S3 in 2007
583 words, 3 minutes

Over the years I’ve looked at countless new packages, frameworks, and tools that come along on a seemingly endless basis. I love that software moves forward so quickly, but it seems to take an increasing amount of time to work out exactly what I’m looking at, and why I should be interested.

These days, all developer software tools and products seem to launch with websites that could easily be advertising consumer products, they’re that flashy. Even something somewhat niche like a monorepo-specific JS build system has a website that could be a sales page for Apple products.

While it looks nice and polished, I’ve developed an appreciation for something which gets straight to the point. It’s refreshing when it appears to value my time and makes it easy to understand what I’m looking at. Even more so when my default position is that I’m not interested, since I always aim to be boring.

Of course in the ’early’ days, pages often looked boring because browsers were barely capable of anything else. But I’m going to give Amazon the benefit of the doubt for their launch page on S3, which was clearly written by engineers, for engineers. Thanks to the internet archive, we can see what S3’s marketing page looked like in 2007:

s3-page

What’s notable is that while it looks dated, it communicates clearly exactly what it is and why you should use it, in a way that puts most modern site to shame.

Amazon S3 is storage for the Internet. It is designed to make web-scale computing easier for developers. Amazon S3 provides a simple web services interface that can be used to store and retrieve any amount of data, at any time, from anywhere on the web.

Everything is presented on a single page. Nothing is hidden behind dark UI patterns. Pricing info is laid out in a heading that is second only to a functionality summary, and it’s followed by design requirements and principles that led to the creation of S3.

What’s also interesting is that these principles are just as applicable today (if not more so) than 15 years ago, and not just for a distributed-as-a-feature service like S3. These principles of distributed systems are certainly very well understood, but it’s nice to have a reminder as chances are they’re highly relevant to whatever I’m working on today.
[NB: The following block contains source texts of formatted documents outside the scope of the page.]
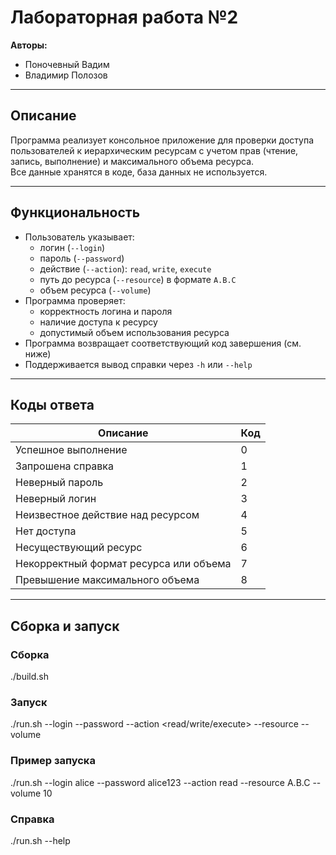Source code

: # Лабораторная работа №2

**Авторы:**
- Поночевный Вадим
- Владимир Полозов

---

## Описание
Программа реализует консольное приложение для проверки доступа пользователей к иерархическим ресурсам с учетом прав (чтение, запись, выполнение) и максимального объема ресурса.  
Все данные хранятся в коде, база данных не используется.

---

## Функциональность
- Пользователь указывает:
    - логин (`--login`)
    - пароль (`--password`)
    - действие (`--action`): `read`, `write`, `execute`
    - путь до ресурса (`--resource`) в формате `A.B.C`
    - объем ресурса (`--volume`)
- Программа проверяет:
    - корректность логина и пароля
    - наличие доступа к ресурсу
    - допустимый объем использования ресурса
- Программа возвращает соответствующий код завершения (см. ниже)
- Поддерживается вывод справки через `-h` или `--help`

---

## Коды ответа

| Описание                       | Код |
|--------------------------------|-----|
| Успешное выполнение             | 0   |
| Запрошена справка               | 1   |
| Неверный пароль                 | 2   |
| Неверный логин                  | 3   |
| Неизвестное действие над ресурсом | 4 |
| Нет доступа                     | 5   |
| Несуществующий ресурс           | 6   |
| Некорректный формат ресурса или объема | 7 |
| Превышение максимального объема | 8 |

---

## Сборка и запуск

### Сборка
./build.sh
### Запуск
./run.sh --login <user> --password <pass> --action <read/write/execute> --resource <path> --volume <num>
### Пример запуска
./run.sh --login alice --password alice123 --action read --resource A.B.C --volume 10
### Справка
./run.sh --help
  • Decentralization: Use fully decentralized techniques to remove scaling bottlenecks and single points of failure.
  • Asynchrony: The system makes progress under all circumstances.
  • Autonomy: The system is designed such that individual components can make decisions based on local information.
  • Local responsibility: Each individual component is responsible for achieving its consistency; this is never the burden of its peers.
  • Controlled concurrency: Operations are designed such that no or limited concurrency control is required.
  • Failure tolerant: The system considers the failure of components to be a normal mode of operation, and continues a operation with no or >minimal interruption.
  • Controlled parallelism: Abstractions used in the system are of such granularity that parallelism can be used to improve performance and >robustness of recovery or the introduction of new nodes.
  • Decompose into small well-understood building blocks: Do not try to provide a single service that does everything for everyone, but instead >build small components that can be used as building blocks for other services.
  • Symmetry: Nodes in the system are identical in terms of functionality, and require no or minimal node-specific configuration to function
  • Simplicity: The system should be made as simple as possible (but no simpler).